Configuring Static Routes

• Configure static route.

– Router(config)# ip route

• Include the optional administrative distance.

– Indicates route reliability.

– Lower values indicate greater reliability.

– If a static route is being configured as a backup for dynamic routes, use a greater admin distance.

• A router only installs a static route in its routing table if the destination is reachable.

– Router# show ip route


Configuring Default Routes

• A default route is a special static route to direct traffic whose destination doesn’t match any dynamic or static routes in the routing table.

– Use the ip route command in global config mode, then specify both the destination network and subnet mask as 0.0.0.0.
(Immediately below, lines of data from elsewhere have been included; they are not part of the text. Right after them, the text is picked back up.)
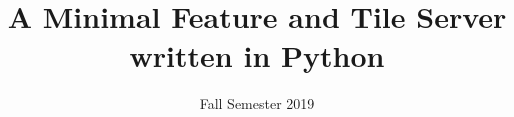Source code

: \title  {A Minimal Feature and Tile Server written in Python}
\addresses  {\groupname\\\deptname\\\univname}
\date       {Fall Semester 2019}
\subject    {}
\keywords   {}


\maketitle
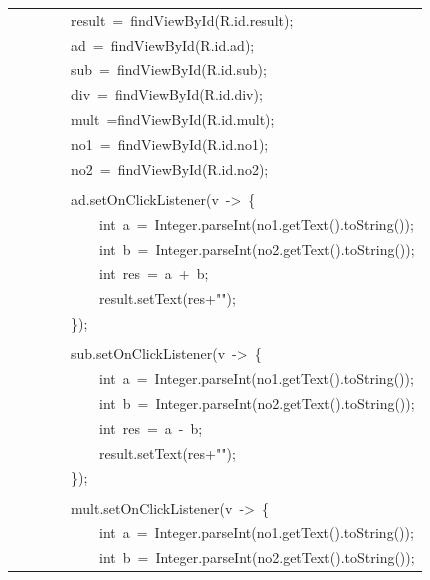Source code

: \documentclass[a4paper,12pt]{article}
\begin{document}
\begin{longtable}{|p{}|}
{\ttfamily\small \ \ \ \ \ \ \ \ result\ =\ findViewById(R.id.result);} \\
{\ttfamily\small \ \ \ \ \ \ \ \ ad\ =\ findViewById(R.id.ad);} \\
{\ttfamily\small \ \ \ \ \ \ \ \ sub\ =\ findViewById(R.id.sub);} \\
{\ttfamily\small \ \ \ \ \ \ \ \ div\ =\ findViewById(R.id.div);} \\
{\ttfamily\small \ \ \ \ \ \ \ \ mult\ =findViewById(R.id.mult);} \\
{\ttfamily\small \ \ \ \ \ \ \ \ no1\ =\ findViewById(R.id.no1);} \\
{\ttfamily\small \ \ \ \ \ \ \ \ no2\ =\ findViewById(R.id.no2);} \\
\strut \\
{\ttfamily\small \ \ \ \ \ \ \ \ ad.setOnClickListener(v\ -\textgreater{}\ \{} \\
{\ttfamily\small \ \ \ \ \ \ \ \ \ \ \ \ int\ a\ =\ Integer.parseInt(no1.getText().toString());} \\
{\ttfamily\small \ \ \ \ \ \ \ \ \ \ \ \ int\ b\ =\ Integer.parseInt(no2.getText().toString());} \\
{\ttfamily\small \ \ \ \ \ \ \ \ \ \ \ \ int\ res\ =\ a\ +\ b;} \\
{\ttfamily\small \ \ \ \ \ \ \ \ \ \ \ \ result.setText(res+"");} \\
{\ttfamily\small \ \ \ \ \ \ \ \ \});} \\
\strut \\
{\ttfamily\small \ \ \ \ \ \ \ \ sub.setOnClickListener(v\ -\textgreater{}\ \{} \\
{\ttfamily\small \ \ \ \ \ \ \ \ \ \ \ \ int\ a\ =\ Integer.parseInt(no1.getText().toString());} \\
{\ttfamily\small \ \ \ \ \ \ \ \ \ \ \ \ int\ b\ =\ Integer.parseInt(no2.getText().toString());} \\
{\ttfamily\small \ \ \ \ \ \ \ \ \ \ \ \ int\ res\ =\ a\ -\ b;} \\
{\ttfamily\small \ \ \ \ \ \ \ \ \ \ \ \ result.setText(res+"");} \\
{\ttfamily\small \ \ \ \ \ \ \ \ \});} \\
\strut \\
{\ttfamily\small \ \ \ \ \ \ \ \ mult.setOnClickListener(v\ -\textgreater{}\ \{} \\
{\ttfamily\small \ \ \ \ \ \ \ \ \ \ \ \ int\ a\ =\ Integer.parseInt(no1.getText().toString());} \\
{\ttfamily\small \ \ \ \ \ \ \ \ \ \ \ \ int\ b\ =\ Integer.parseInt(no2.getText().toString());} \\

\end{longtable}
\end{document}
Basics of Routing Protocols

• A routing protocol learns all available routes and selects the best routes for use in the routing table.

• The algorithm used by the dynamic routing protocol determines how quickly the routing table accurately reflects the internetwork topology.
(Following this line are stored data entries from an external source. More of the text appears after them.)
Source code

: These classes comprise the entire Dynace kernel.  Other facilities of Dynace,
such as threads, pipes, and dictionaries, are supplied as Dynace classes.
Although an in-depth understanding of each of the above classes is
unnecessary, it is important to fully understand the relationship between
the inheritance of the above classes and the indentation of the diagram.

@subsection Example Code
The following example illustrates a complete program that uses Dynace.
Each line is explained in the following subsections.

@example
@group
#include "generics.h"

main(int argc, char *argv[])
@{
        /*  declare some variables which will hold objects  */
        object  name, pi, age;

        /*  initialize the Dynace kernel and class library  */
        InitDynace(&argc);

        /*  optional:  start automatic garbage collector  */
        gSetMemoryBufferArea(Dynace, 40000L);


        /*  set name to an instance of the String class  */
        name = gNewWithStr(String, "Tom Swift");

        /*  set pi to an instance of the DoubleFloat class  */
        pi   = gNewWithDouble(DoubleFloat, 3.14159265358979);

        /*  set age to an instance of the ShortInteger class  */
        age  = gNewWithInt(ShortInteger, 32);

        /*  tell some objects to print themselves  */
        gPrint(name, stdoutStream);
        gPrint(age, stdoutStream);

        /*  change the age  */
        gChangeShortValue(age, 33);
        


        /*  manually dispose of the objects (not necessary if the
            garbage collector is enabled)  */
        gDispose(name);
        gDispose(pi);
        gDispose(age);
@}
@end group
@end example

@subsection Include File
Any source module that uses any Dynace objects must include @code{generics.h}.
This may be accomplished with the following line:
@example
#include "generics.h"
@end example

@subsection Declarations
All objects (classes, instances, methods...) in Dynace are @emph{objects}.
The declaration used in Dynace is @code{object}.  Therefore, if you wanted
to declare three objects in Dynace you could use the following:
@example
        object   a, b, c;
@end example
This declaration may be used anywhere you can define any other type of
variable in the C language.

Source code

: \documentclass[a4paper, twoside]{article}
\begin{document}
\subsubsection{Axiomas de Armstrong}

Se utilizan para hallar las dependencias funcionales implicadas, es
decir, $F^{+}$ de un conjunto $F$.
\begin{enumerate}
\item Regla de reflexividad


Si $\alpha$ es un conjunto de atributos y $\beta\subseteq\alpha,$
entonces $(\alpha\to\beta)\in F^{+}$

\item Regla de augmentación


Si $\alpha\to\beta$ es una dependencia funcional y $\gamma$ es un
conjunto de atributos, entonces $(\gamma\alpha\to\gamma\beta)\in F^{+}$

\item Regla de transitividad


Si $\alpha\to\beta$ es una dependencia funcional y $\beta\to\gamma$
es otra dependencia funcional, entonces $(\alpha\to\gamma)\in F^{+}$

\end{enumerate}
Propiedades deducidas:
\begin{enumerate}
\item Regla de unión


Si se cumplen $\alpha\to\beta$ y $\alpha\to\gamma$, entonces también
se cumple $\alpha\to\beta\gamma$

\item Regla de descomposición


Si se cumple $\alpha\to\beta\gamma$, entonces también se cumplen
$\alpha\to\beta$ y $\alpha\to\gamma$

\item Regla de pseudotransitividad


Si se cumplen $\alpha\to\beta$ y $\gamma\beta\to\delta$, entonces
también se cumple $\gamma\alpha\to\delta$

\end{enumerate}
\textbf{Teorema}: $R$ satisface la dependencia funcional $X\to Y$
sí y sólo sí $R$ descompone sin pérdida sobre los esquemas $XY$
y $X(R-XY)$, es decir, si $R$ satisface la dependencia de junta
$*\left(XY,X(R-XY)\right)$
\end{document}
– When all routers share the same view of the internetwork topology, then the routers have converged.

– Algorithms mostly classified as distance vector or link-state.

Distance Vector Protocols

• Measures distance to other routers by number of hops.

• Periodically sends entire routing table to directly connected routers.

– This is how all routers accumulate distance vectors to other routers in the network.

– Routing updates are sent at regular intervals.

– Problem is a router only sees the topology of the entire internetwork from its own, and its neighbours’, perspectives. Distant routers usually remain unknown.

• Examples include RIP, IGRP, BGP.

Link-State Protocols

• Routers send Link-State Advertisements (LSAs) to directly connected routers upon topology change. An example is the OSPF routing protocol.

• A router adds information it receives in an LSA to its topological database, then passes on any new information in a new LSA.

– Topological database is updated with most recent information, helping create an accurate common view of the internetwork.

• The router uses the topological database with the Shortest Path First (SPF) algorithm to sort all available paths from shortest to longest into a shortest Path First tree.

– Final routing table is the result of applying SPF to the topological database.

Routing: Inside and Out

• Interior Gateway Protocols

– Designed to find the most rapid and reliable path through an Autonomous System (AS).

• Metrics used for path determination are of paramount importance to IGPs.

– An AS divides internetworks into smaller, more manageable networks under a common administration.

• Exterior Gateway Protocols

– Designed to link independent ASesthat use IGPs and are under different administrations, such as BGP routing protocol.

– Requires a list of networks to advertise as directly reachable.

Routing Protocols

• Routing Information Protocol (RIP)

– Distance vector interior routing protocol, specified in RFC 1058.

– Only metric used is hop count, max of 15.

– Routing updates broadcast every 30 secs.

• Interior Gateway Routing Protocol (IGRP)

– Distance vector interior routing protocol, developed by Cisco.

– Composite metric built from bandwidth, load, delay, reliability.

– Uses Autonomous Systems, routing updates broadcast every 90 secs.

• Open Shortest Path First (OSPF)

– Link-state interior routing protocol, specified in RFC 2328.

– Builds a topological database using the SPF algorithm.

– Uses process numbers, routing updates triggered by topology changes.

• Enhanced Interior Gateway Routing Protocol (EIGRP)

– Hybrid distance vector/link-state interior routing protocol by Cisco.

– Uses Diffused Update Algorithm (DUAL) to calculate the shortest path.

– Uses Autonomous Systems, routing updates triggered by topology changes.

• Border Gateway Protocol (BGP)

– Distance vector exterior routing protocol.

– Used to route Internet traffic between autonomous systems.